Ibn Rushd dapat digolongkan sebagai seorang ilmuwan yang komplit.
Selain sebagai seorang ahli filsafat, ia juga dikenal pakar di bidang
kedokteran, sastra, logika, ilmu pasti, dan ilmu agama. Sehubungan
dengan itu, ia sangat menguasai ilmu tafsir al-Quran dan hadis, juga
ilmu hukum dan fikih. Disebabkan kecerdasannya itulah, ia kemudian
diangkat menjadi Hakim Agung Kordoba, sebuah jabatan yang pernah
dipegang kakeknya pada masa pemerintahan Dinasti al-Murabbitun di Afrika
Utara. Ibn Rushd menjadi hakim agung selama masa pemerintahan Khalifah
Abu Ya’kub Yusuf hingga anaknya, Khalifah Abu Yusuf.

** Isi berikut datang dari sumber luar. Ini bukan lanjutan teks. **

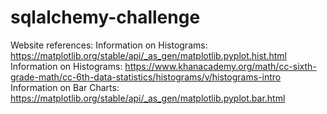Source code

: # sqlalchemy-challenge

Website references: 
Information on Histograms: https://matplotlib.org/stable/api/_as_gen/matplotlib.pyplot.hist.html 
Information on Histograms: https://www.khanacademy.org/math/cc-sixth-grade-math/cc-6th-data-statistics/histograms/v/histograms-intro
Information on Bar Charts: https://matplotlib.org/stable/api/_as_gen/matplotlib.pyplot.bar.html
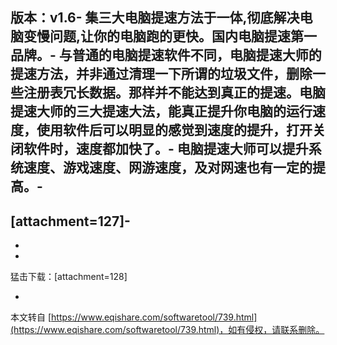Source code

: 版本：v1.6-
集三大电脑提速方法于一体,彻底解决电脑变慢问题,让你的电脑跑的更快。国内电脑提速第一品牌。-
与普通的电脑提速软件不同，电脑提速大师的提速方法，并非通过清理一下所谓的垃圾文件，删除一些注册表冗长数据。那样并不能达到真正的提速。电脑提速大师的三大提速大法，能真正提升你电脑的运行速度，使用软件后可以明显的感觉到速度的提升，打开关闭软件时，速度都加快了。-
电脑提速大师可以提升系统速度、游戏速度、网游速度，及对网速也有一定的提高。-
-
\[attachment=127\]-
-
-
-
猛击下载：\[attachment=128\]

-

本文转自 [https://www.eqishare.com/softwaretool/739.html](https://www.eqishare.com/softwaretool/739.html)，如有侵权，请联系删除。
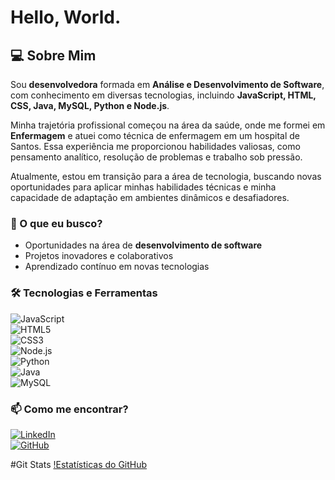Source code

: # Hello, World.

## 💻 Sobre Mim

Sou **desenvolvedora** formada em **Análise e Desenvolvimento de Software**, com conhecimento em diversas tecnologias, incluindo **JavaScript, HTML, CSS, Java, MySQL, Python e Node.js**.

Minha trajetória profissional começou na área da saúde, onde me formei em **Enfermagem** e atuei como técnica de enfermagem em um hospital de Santos. Essa experiência me proporcionou habilidades valiosas, como pensamento analítico, resolução de problemas e trabalho sob pressão.

Atualmente, estou em transição para a área de tecnologia, buscando novas oportunidades para aplicar minhas habilidades técnicas e minha capacidade de adaptação em ambientes dinâmicos e desafiadores.

### 🚀 O que eu busco?
- Oportunidades na área de **desenvolvimento de software**
- Projetos inovadores e colaborativos
- Aprendizado contínuo em novas tecnologias

### 🛠️ Tecnologias e Ferramentas
![JavaScript](https://img.shields.io/badge/-JavaScript-F7DF1E?style=flat&logo=javascript&logoColor=black)  
![HTML5](https://img.shields.io/badge/-HTML5-E34F26?style=flat&logo=html5&logoColor=white)  
![CSS3](https://img.shields.io/badge/-CSS3-1572B6?style=flat&logo=css3&logoColor=white)  
![Node.js](https://img.shields.io/badge/-Node.js-339933?style=flat&logo=node.js&logoColor=white)  
![Python](https://img.shields.io/badge/-Python-3776AB?style=flat&logo=python&logoColor=white)  
![Java](https://img.shields.io/badge/-Java-007396?style=flat&logo=java&logoColor=white)  
![MySQL](https://img.shields.io/badge/-MySQL-4479A1?style=flat&logo=mysql&logoColor=white)

### 📫 Como me encontrar?
[![LinkedIn](https://img.shields.io/badge/-LinkedIn-0077B5?style=flat&logo=linkedin&logoColor=white)](https://www.linkedin.com/in/marianna-ribeiro-duarte-silva-348b3a311/)  
[![GitHub](https://img.shields.io/badge/-GitHub-000?style=flat&logo=github&logoColor=white)](https://github.com/Mari97anna)

#Git Stats
[!Estatísticas do GitHub](https://github-readme-stats.vercel.app/api?username=Mari97anna&show_icons=true&theme=radical)

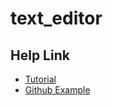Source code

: # text_editor
## Help Link
- [Tutorial](https://www.geeksforgeeks.org/java-swing-create-a-simple-text-editor/)
- [Github Example](https://github.com/pH-7/Simple-Java-Text-Editor/tree/master/src/simplejavatexteditor)
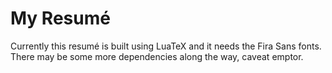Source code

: # My Resumé

Currently this resumé is built using LuaTeX and it needs the Fira Sans fonts.
There may be some more dependencies along the way, caveat emptor.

Di sela-sela kesibukannya sebagai seorang dokter dan hakim agung, Ibn
Rushd menyempatkan diri menulis. Ia menghasilkan lebih dari dua puluh
buku kedokteran. Salah satunya adalah al-Kulliyyat fi al-Thibb, yang
kemudian diterjemahkan dalam bahasa Latin. Buku yang merupakan ikhtisar
kedokteran yang terlengkap pada zamannya ini diterbitkan di Padua pada
tahun 1255. Sementara itu, salinannya dalam versi bahasa Inggris dikenal
dengan judul General Rules of Medicine. Salinan tersebut sempat dicetak
ulang sebanyak beberapa kali di Eropa. Para penulis sejarah
mengungkapkan kedalaman pemahaman Ibn Rushd dalam bidang kedokteran
dengan berkata, “Fatwanya dalam ilmu kedokteran dikagumi sebagaimana
fatwanya dalam fikih. Semua itu disebabkan kedalaman filsafat dan ilmu
kalamnya.”
Ibn Rushd juga seorang ahli filsafat yang cerdas. Pada masa itu,
buku-buku Aristoteles yang diterbitkan masih sangat sedikit dan sulit
dipahami. Menyadari hal itu, Ibn Rushd tergerak untuk mengoreksi buku
terjemahan karya Aristoteles tersebut bahkan melengkapinya. Ibn Rushd
juga menerjemahkan dan melengkapi sejumlah karya pemikir Yunani lain,
seperti Plato yang mempunyai pengaruh selama berabad-abad.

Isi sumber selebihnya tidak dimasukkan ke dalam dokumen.